[[ Task input open ]]

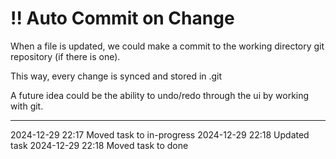 !! Auto Commit on Change
=====================

When a file is updated, we could make a commit to the working directory git repository (if there is one).

This way, every change is synced and stored in .git

A future idea could be the ability to undo/redo through the ui by working with git.


---

2024-12-29 22:17	Moved task to in-progress
2024-12-29 22:18	Updated task
2024-12-29 22:18	Moved task to done
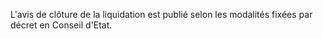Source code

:   
 L'avis de clôture de la liquidation est publié selon les modalités fixées par décret en Conseil d'Etat.  

  
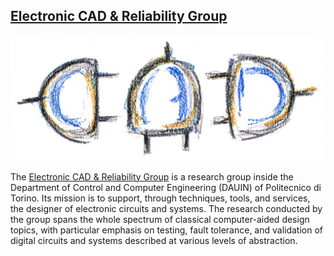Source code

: ## [Electronic CAD & Reliability Group](https://cad.polito.it/)
![logo](https://github.com/cad-polito-it/.github/blob/main/profile/cad.png)

The [Electronic CAD & Reliability Group](https://cad.polito.it/) is a research group inside the Department of Control and Computer Engineering (DAUIN) of Politecnico di Torino. Its mission is to support, through techniques, tools, and services, the designer of electronic circuits and systems. The research conducted by the group spans the whole spectrum of classical computer-aided design topics, with particular emphasis on testing, fault tolerance, and validation of digital circuits and systems described at various levels of abstraction.

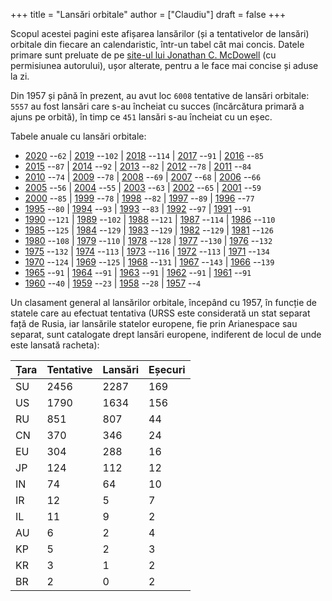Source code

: +++
title = "Lansări orbitale"
author = ["Claudiu"]
draft = false
+++

Scopul acestei pagini este afișarea lansărilor (și a tentativelor de lansări) orbitale din fiecare an calendaristic, într-un tabel cât mai concis. Datele primare sunt preluate de pe [site-ul lui Jonathan C. McDowell](https://planet4589.org/space/) (cu permisiunea autorului), ușor alterate, pentru a le face mai concise și aduse la zi.

Din 1957 și până în prezent, au avut loc `6008` tentative de lansări orbitale: `5557` au fost lansări care s-au încheiat cu succes (încărcătura primară a ajuns pe orbită), în timp ce `451` lansări s-au încheiat cu un eșec.

Tabele anuale cu lansări orbitale:

-   [2020](/t/l2020) --`62` | [2019](/t/l2019) --`102` | [2018](/t/l2018) --`114` | [2017](/t/l2017) --`91` | [2016](/t/l2016) --`85`
-   [2015](/t/l2015) --`87` | [2014](/t/l2014) --`92` | [2013](/t/l2013) --`82` | [2012](/t/l2012) --`78` | [2011](/t/l2011) --`84`
-   [2010](/t/l2010) --`74` | [2009](/t/l2009) --`78` | [2008](/t/l2008) --`69` | [2007](/t/l2007) --`68` | [2006](/t/l2006) --`66`
-   [2005](/t/l2005) --`56` | [2004](/t/l2004) --`55` | [2003](/t/l2003) --`63` | [2002](/t/l2002) --`65` | [2001](/t/l2001) --`59`
-   [2000](/t/l2000) --`85` | [1999](/t/l1999) --`78` | [1998](/t/l1998) --`82` | [1997](/t/l1997) --`89` | [1996](/t/l1996) --`77`
-   [1995](/t/l1995) --`80` | [1994](/t/l1994) --`93` | [1993](/t/l1993) --`83` | [1992](/t/l1992) --`97` | [1991](/t/l1991) --`91`
-   [1990](/t/l1990) --`121` | [1989](/t/l1989) --`102` | [1988](/t/l1988) --`121` | [1987](/t/l1987) --`114` | [1986](/t/l1986) --`110`
-   [1985](/t/l1985) --`125` | [1984](/t/l1984) --`129` | [1983](/t/l1983) --`129` | [1982](/t/l1982) --`129` | [1981](/t/l1981) --`126`
-   [1980](/t/l1980) --`108` | [1979](/t/l1979) --`110` | [1978](/t/l1978) --`128` | [1977](/t/l1977) --`130` | [1976](/t/l1976) --`132`
-   [1975](/t/l1975) --`132` | [1974](/t/l1974) --`113` | [1973](/t/l1973) --`116` | [1972](/t/l1972) --`113` | [1971](/t/l1971) --`134`
-   [1970](/t/l1970) --`124` | [1969](/t/l1969) --`125` | [1968](/t/l1968) --`131` | [1967](/t/l1967) --`143` | [1966](/t/l1966) --`139`
-   [1965](/t/l1965) --`91` | [1964](/t/l1964) --`91` | [1963](/t/l1963) --`91` | [1962](/t/l1962) --`91` | [1961](/t/l1961) --`91`
-   [1960](/t/l1960) --`40` | [1959](/t/l1959) --`23` | [1958](/t/l1959) --`28` | [1957](/t/l1957) --`4`

Un clasament general al lansărilor orbitale, începând cu 1957, în funcție de statele care au efectuat tentativa (URSS este considerată un stat separat față de Rusia, iar lansările statelor europene, fie prin Arianespace sau separat, sunt catalogate drept lansări europene, indiferent de locul de unde este lansată racheta):

| Țara | Tentative | Lansări | Eșecuri |
|------|-----------|---------|---------|
| SU   | 2456      | 2287    | 169     |
| US   | 1790      | 1634    | 156     |
| RU   | 851       | 807     | 44      |
| CN   | 370       | 346     | 24      |
| EU   | 304       | 288     | 16      |
| JP   | 124       | 112     | 12      |
| IN   | 74        | 64      | 10      |
| IR   | 12        | 5       | 7       |
| IL   | 11        | 9       | 2       |
| AU   | 6         | 2       | 4       |
| KP   | 5         | 2       | 3       |
| KR   | 3         | 1       | 2       |
| BR   | 2         | 0       | 2       |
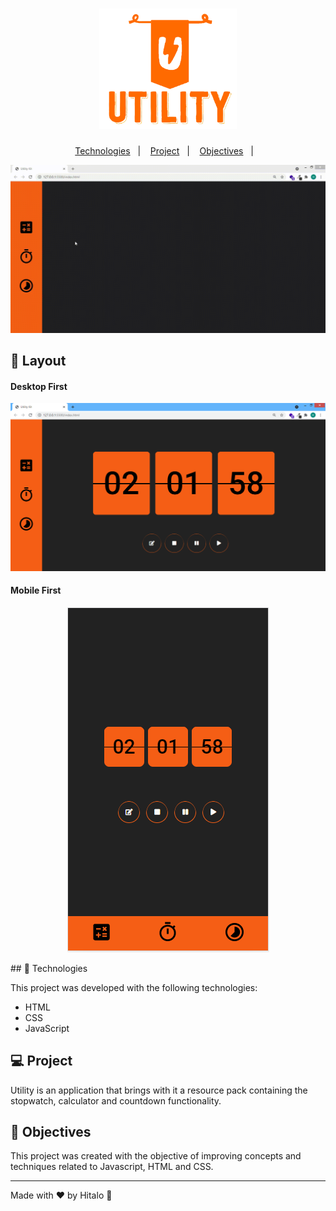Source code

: <h1 align="center">
  <img alt="Utility" title="Utility" src=".github/logo.png" width="220px" />
</h1>

<p align="center">
  <a href="#-technologies">Technologies</a>&nbsp;&nbsp;&nbsp;|&nbsp;&nbsp;&nbsp;
  <a href="#-project">Project</a>&nbsp;&nbsp;&nbsp;|&nbsp;&nbsp;&nbsp;
  <a href="#-objectives">Objectives</a>&nbsp;&nbsp;&nbsp;|&nbsp;&nbsp;&nbsp;

</p>


<p align="center">
 <img src=".github/utility-movie.gif" alt="Application demo" />
</p>

## 🔖 Layout

#### Desktop First

<p align="center">
 <img src=".github/desktopFirst.png" alt="Image Desktop First" />
</p>

#### Mobile First

<p align="center">
 <img src=".github/mobileFirst.png" alt="Image Desktop First" />
</p>
## 🚀 Technologies

This project was developed with the following technologies:

- HTML
- CSS
- JavaScript

## 💻 Project

Utility is an application that brings with it a resource pack containing the stopwatch, calculator and countdown functionality.

## :memo: Objectives


This project was created with the objective of improving concepts and techniques related to Javascript, HTML and CSS.

---
Made with ♥ by Hitalo 🚀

[[ Task input closed ]]

## What is expected
Find every line in the records above that holds the word "orbitale", and copy each one.

## Your solution
title = "Lansări orbitale"
Scopul acestei pagini este afișarea lansărilor (și a tentativelor de lansări) orbitale din fiecare an calendaristic, într-un tabel cât mai concis. Datele primare sunt preluate de pe [site-ul lui Jonathan C. McDowell](https://planet4589.org/space/) (cu permisiunea autorului), ușor alterate, pentru a le face mai concise și aduse la zi.
Din 1957 și până în prezent, au avut loc `6008` tentative de lansări orbitale: `5557` au fost lansări care s-au încheiat cu succes (încărcătura primară a ajuns pe orbită), în timp ce `451` lansări s-au încheiat cu un eșec.
Tabele anuale cu lansări orbitale:
Un clasament general al lansărilor orbitale, începând cu 1957, în funcție de statele care au efectuat tentativa (URSS este considerată un stat separat față de Rusia, iar lansările statelor europene, fie prin Arianespace sau separat, sunt catalogate drept lansări europene, indiferent de locul de unde este lansată racheta):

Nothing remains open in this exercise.